Prefix(while:) removes one element too much

Hi,
for learning Swift i write a little parser at the moment. The Idea is to make heavy use of Sequences and lazy evaluation. I want to go from "Sequence of Character" to "Sequence of Token" ...

The problem i have with prefix(while:) is, that it also removes the first element that doesn't fit the predicate.

class Charstream : Sequence, IteratorProtocol
{
    private var remaining: Substring

    init(_ from: Substring) {
        remaining = from
    }

    func next() -> Character? {
        return remaining.popFirst()
    }
}

let test = Charstream("01234abcd")

let num = test.prefix(while: { $0 >= "0" && $0 <= "9" } )

for c in test {
    print(c)
}

This code prints:
b
c
d

What would be a swifty way to get around this?

You can use drop(while:) to get the sequence with the leading digits removed

let letters = test.drop(while: { $0 >= "0" && $0 <= "9" } )

for c in letters {
    print(c)
}

Btw, you might consider making your Sequence reusable, so that you can access it multiple times

example
class Charstream : Sequence
{
    private var remaining: Substring

    init(_ from: Substring) {
        remaining = from
    }

    func makeIterator() -> IndexingIterator<Substring> {
        remaining.makeIterator()
    }
}

Oh, I didn't notice that you want to make it all as a stream.
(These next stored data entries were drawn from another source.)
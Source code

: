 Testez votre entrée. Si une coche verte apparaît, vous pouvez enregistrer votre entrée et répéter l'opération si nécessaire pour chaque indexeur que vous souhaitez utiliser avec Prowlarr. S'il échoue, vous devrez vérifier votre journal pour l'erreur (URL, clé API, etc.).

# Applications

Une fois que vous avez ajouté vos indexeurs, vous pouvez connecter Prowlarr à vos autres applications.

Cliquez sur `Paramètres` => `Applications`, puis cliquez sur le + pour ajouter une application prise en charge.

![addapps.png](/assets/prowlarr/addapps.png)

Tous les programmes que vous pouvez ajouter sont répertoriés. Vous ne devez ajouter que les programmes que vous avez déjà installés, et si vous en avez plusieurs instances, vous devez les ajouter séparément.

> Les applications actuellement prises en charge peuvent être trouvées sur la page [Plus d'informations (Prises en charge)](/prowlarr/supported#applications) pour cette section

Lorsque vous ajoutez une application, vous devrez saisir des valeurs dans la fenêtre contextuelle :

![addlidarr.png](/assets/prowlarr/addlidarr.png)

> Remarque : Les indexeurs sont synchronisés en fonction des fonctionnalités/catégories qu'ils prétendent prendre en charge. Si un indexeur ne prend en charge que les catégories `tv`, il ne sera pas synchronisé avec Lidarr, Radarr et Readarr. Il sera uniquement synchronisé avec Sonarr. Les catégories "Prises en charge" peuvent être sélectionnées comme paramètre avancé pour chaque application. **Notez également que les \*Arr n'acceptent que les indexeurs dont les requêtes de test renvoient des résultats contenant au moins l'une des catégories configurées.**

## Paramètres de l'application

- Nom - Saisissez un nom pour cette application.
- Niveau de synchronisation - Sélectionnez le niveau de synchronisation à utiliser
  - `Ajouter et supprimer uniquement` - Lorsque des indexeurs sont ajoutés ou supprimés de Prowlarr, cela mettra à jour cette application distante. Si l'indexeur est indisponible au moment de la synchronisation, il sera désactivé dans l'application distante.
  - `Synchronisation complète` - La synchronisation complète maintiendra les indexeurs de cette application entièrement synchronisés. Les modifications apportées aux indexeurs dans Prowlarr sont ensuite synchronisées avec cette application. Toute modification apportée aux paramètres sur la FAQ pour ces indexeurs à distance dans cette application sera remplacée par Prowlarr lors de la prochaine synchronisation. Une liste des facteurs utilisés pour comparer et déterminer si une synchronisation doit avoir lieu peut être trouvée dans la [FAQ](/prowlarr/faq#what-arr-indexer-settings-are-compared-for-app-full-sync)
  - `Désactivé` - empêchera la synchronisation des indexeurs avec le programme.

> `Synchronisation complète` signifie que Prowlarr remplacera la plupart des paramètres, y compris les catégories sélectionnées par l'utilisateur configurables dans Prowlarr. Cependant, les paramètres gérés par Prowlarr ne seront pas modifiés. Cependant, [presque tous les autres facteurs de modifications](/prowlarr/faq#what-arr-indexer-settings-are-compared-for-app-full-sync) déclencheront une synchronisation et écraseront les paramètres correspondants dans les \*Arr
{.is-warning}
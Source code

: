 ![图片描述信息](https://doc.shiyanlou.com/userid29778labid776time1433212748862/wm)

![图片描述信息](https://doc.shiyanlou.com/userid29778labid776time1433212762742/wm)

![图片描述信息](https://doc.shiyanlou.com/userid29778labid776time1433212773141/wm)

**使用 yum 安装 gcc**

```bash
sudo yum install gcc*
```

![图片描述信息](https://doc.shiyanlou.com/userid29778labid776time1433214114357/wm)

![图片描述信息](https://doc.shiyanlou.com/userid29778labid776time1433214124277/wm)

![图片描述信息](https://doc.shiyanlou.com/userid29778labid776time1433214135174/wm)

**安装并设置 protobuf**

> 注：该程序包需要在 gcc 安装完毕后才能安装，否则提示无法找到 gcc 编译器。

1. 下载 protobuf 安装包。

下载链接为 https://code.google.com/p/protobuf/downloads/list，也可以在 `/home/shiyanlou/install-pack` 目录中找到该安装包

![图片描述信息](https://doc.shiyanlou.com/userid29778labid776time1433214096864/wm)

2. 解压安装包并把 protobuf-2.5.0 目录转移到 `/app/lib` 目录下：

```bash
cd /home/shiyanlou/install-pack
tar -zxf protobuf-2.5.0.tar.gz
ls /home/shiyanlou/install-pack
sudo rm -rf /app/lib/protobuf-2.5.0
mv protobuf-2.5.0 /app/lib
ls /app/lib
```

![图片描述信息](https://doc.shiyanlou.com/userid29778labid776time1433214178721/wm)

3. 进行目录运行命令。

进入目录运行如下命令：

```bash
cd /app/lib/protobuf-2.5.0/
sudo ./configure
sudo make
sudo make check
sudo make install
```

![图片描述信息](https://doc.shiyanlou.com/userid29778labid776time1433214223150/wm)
I don't think there's a good way to do that - to check if a character is a digit, you have to remove it from a stream first. You would have to somehow put it back to the stream, before feeding it forward (even drop(while:) has to save that one nondigit, before fetching the rest of them from the stream)

As @cukr says, prefix(while:) and drop(while:) require reading one extra element (in this case, the first non-digit) in order to know if they're done discarding non-matching elements.

first(where:) would have the same effect of discarding those non-matching elements, but has the added benefit of returning that first non-digit instead of discarding it.

let test = Charstream("01234abcd")

// Notice the condition here is inverted, since we're now _looking_ for
// matches instead of dropping non-matches
guard let firstMatching = test.first(where: {
    $0 < "0" || $0 > "9" }) else { return }

for c in sequence(first: firstMatching, next: { _ in test.next() }) {
    print(c)
}

// Prints:
// a
// b
// c
// d

I'm not sure of the full context of your parser implementation, but I'm sure that you could simply return nil (or some other sentinel behaviour) in the else clause of the guard.

Thanks for the replys. I think i should have made the example more concise.
Lets assume we have two functions:
matchNumber() consumes Characters until it hits a non digit
matchOperator() consumes Characters which are valid as operators
But if I now write "10+1" the "+" will be dropped by the matchNumber() function.

In my original example i would like that num is ["0", "1", "2", "3", "4"] but without removing the "a".

I have to admit that my thinking here is biased from another language. I know a similar concept to Sequences from Dlang (they call it Ranges). The difference is that in D taking the first element and removing the first element are two different operations, whereas in Swift next() does both.

There happen to be a lot places in parsing where you want to look at the next element before deciding what to do. I know i can just use Arrays and Slices with first and removeFirst(), but then i have unnecessary allocations.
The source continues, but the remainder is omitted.